# [Plain-text document sources]
=====
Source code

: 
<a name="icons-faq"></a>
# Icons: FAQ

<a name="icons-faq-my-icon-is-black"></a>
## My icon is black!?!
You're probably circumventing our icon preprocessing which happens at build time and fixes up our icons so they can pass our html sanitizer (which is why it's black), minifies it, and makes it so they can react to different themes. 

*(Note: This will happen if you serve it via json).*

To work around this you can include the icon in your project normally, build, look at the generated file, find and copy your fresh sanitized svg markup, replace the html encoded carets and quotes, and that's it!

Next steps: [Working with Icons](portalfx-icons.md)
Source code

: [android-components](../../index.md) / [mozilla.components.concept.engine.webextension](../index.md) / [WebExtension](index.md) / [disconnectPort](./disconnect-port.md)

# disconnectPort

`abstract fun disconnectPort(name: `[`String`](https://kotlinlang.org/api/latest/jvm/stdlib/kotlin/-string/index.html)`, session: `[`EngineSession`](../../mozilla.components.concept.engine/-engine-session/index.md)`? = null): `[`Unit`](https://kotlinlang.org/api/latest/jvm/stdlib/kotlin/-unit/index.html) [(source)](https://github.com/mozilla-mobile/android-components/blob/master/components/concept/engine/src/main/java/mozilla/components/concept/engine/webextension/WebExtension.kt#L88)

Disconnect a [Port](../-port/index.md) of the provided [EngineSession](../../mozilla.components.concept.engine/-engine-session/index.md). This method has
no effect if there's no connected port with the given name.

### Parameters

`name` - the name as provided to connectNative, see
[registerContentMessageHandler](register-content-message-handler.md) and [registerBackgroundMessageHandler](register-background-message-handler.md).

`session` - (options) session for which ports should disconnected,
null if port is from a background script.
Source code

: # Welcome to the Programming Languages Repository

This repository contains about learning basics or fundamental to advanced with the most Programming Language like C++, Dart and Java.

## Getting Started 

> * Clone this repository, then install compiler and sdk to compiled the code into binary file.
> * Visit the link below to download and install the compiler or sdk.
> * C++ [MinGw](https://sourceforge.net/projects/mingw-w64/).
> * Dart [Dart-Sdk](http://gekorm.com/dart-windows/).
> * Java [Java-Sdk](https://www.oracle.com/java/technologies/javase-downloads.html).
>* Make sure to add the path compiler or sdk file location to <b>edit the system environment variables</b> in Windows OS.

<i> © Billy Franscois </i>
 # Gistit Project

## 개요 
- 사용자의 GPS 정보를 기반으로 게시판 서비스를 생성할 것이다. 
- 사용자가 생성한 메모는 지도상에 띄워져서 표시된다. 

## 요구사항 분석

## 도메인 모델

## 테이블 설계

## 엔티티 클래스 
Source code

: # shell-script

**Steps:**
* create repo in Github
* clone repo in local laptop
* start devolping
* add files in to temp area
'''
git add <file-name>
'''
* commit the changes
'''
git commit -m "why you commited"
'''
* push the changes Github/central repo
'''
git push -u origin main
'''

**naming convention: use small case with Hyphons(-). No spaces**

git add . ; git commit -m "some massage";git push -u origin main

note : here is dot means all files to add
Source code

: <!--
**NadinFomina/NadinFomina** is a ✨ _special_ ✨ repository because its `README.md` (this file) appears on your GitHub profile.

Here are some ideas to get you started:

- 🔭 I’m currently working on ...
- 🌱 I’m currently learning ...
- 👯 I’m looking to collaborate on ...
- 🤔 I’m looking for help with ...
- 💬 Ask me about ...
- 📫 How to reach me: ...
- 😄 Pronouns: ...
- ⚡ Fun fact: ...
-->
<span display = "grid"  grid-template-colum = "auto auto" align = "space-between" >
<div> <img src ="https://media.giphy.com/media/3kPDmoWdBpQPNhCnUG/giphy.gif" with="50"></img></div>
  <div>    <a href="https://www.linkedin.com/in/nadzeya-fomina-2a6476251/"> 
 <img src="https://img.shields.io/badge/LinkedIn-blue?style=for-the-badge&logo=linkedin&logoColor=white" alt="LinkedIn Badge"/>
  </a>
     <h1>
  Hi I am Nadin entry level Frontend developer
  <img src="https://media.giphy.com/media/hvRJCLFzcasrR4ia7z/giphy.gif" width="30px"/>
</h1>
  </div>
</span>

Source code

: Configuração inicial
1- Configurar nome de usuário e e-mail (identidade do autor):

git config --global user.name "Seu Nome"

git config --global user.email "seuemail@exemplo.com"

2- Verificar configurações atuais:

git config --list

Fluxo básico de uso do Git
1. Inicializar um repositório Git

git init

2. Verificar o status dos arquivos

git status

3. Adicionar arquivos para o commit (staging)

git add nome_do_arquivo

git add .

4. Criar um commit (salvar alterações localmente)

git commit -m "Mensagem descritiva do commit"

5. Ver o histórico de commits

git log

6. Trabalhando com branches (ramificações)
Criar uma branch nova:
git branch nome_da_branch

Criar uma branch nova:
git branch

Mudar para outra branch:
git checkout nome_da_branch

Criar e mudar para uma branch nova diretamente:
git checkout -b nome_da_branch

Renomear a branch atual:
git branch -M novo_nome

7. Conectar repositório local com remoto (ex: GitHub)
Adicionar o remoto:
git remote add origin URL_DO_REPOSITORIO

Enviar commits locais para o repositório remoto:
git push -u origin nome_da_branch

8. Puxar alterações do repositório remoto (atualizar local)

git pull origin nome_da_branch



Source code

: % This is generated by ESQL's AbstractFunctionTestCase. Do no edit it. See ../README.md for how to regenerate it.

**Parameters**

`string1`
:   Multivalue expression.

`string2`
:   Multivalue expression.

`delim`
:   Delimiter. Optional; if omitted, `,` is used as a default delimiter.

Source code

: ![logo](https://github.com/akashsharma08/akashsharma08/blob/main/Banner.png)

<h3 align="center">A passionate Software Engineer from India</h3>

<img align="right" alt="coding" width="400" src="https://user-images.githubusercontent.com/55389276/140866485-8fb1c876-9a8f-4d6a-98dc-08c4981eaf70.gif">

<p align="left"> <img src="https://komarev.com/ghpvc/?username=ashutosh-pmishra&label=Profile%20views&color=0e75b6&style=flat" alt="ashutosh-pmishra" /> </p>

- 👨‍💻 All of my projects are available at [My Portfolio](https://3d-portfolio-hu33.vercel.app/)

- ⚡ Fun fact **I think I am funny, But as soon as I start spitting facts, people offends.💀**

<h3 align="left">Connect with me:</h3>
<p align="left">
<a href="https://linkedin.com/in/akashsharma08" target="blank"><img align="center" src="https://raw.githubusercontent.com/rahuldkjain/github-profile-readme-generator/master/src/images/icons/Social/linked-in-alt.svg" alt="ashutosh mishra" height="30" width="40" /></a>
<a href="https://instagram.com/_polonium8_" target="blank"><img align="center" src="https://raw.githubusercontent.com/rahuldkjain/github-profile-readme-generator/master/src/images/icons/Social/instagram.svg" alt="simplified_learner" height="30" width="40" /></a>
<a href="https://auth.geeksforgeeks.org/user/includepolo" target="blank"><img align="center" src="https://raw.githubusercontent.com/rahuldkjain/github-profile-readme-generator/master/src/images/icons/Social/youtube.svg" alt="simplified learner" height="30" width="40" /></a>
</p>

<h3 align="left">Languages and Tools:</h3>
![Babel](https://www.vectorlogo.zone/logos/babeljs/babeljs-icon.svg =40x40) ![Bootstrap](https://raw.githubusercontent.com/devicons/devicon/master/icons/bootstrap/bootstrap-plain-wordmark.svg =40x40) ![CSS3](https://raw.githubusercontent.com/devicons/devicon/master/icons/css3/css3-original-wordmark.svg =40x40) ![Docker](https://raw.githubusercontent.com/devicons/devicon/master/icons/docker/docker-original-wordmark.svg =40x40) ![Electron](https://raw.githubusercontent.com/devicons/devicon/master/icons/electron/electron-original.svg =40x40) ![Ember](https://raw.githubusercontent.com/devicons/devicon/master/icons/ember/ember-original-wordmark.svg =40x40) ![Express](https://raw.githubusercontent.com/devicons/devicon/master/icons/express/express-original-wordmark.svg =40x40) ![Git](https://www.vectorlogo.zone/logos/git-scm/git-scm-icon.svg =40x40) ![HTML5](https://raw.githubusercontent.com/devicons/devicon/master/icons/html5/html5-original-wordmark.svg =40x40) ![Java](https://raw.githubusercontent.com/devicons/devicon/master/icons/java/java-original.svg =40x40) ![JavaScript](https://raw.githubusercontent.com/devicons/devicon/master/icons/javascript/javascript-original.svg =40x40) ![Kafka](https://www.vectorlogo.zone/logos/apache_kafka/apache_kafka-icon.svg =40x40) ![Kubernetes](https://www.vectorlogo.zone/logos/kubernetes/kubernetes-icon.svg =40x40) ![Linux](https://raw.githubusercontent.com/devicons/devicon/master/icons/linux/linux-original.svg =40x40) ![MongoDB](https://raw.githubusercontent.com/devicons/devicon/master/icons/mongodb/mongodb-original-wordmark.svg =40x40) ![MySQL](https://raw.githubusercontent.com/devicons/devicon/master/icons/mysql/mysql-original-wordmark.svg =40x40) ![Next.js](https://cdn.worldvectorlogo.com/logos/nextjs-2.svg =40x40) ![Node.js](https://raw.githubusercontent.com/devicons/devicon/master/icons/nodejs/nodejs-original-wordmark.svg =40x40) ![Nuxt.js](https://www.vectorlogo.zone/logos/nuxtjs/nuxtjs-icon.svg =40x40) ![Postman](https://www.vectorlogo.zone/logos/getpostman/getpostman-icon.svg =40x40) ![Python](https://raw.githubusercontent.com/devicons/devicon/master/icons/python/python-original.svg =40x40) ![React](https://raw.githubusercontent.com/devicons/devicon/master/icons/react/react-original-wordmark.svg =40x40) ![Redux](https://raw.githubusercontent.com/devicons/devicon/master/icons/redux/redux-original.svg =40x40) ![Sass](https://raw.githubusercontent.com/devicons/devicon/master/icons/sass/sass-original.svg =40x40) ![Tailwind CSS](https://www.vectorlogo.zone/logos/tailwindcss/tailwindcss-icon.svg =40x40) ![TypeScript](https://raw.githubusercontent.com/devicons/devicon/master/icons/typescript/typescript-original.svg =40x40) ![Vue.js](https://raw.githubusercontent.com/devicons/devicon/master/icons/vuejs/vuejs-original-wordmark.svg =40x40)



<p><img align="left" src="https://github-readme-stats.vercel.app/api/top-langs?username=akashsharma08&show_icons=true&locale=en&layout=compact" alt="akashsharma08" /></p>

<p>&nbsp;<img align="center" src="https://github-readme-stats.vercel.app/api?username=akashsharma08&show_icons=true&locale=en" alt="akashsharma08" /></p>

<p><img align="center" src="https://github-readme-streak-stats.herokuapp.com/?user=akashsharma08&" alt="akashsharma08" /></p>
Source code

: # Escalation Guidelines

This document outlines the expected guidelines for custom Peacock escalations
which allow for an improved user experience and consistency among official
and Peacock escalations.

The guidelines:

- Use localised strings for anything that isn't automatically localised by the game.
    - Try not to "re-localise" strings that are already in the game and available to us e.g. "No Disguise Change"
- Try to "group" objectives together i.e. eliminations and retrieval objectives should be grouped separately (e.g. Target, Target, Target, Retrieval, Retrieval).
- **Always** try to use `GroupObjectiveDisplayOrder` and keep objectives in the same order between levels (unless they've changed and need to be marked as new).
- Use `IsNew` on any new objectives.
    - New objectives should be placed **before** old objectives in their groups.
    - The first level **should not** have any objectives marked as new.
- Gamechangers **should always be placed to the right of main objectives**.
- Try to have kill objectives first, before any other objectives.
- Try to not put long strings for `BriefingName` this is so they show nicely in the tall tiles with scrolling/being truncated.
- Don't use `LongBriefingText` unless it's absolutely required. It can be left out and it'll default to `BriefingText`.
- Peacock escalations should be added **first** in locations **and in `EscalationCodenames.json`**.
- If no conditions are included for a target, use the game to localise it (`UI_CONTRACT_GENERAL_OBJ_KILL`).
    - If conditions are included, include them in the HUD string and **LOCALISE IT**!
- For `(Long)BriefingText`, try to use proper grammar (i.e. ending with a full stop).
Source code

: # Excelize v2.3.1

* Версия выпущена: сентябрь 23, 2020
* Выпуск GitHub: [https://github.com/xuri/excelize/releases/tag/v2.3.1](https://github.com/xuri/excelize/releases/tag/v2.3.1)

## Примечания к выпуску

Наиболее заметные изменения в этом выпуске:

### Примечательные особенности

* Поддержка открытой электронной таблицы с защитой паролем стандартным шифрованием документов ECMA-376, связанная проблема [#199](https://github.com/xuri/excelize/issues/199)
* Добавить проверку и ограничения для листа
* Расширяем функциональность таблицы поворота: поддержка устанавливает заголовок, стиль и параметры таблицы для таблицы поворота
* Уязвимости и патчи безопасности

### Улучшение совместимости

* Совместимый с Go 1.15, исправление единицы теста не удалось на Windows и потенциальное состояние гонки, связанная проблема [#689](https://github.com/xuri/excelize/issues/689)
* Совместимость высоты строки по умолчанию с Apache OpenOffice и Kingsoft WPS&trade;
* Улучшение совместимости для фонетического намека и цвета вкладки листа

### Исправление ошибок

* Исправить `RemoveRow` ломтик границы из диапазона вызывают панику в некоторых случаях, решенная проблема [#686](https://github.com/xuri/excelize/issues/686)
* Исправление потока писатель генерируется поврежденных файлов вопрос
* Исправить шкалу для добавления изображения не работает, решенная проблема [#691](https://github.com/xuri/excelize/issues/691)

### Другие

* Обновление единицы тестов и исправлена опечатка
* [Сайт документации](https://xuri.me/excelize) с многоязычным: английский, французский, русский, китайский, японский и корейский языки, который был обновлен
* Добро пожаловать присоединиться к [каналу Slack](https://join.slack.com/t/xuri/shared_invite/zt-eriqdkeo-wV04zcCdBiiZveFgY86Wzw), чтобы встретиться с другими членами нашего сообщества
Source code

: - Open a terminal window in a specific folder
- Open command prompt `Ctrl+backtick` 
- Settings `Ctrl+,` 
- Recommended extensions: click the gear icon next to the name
=====
# [ASSIGNMENT]
Please tally the lines of the entries that contain the string "some" and reply with the count alone.

# [RESULT OF THE TASK]
2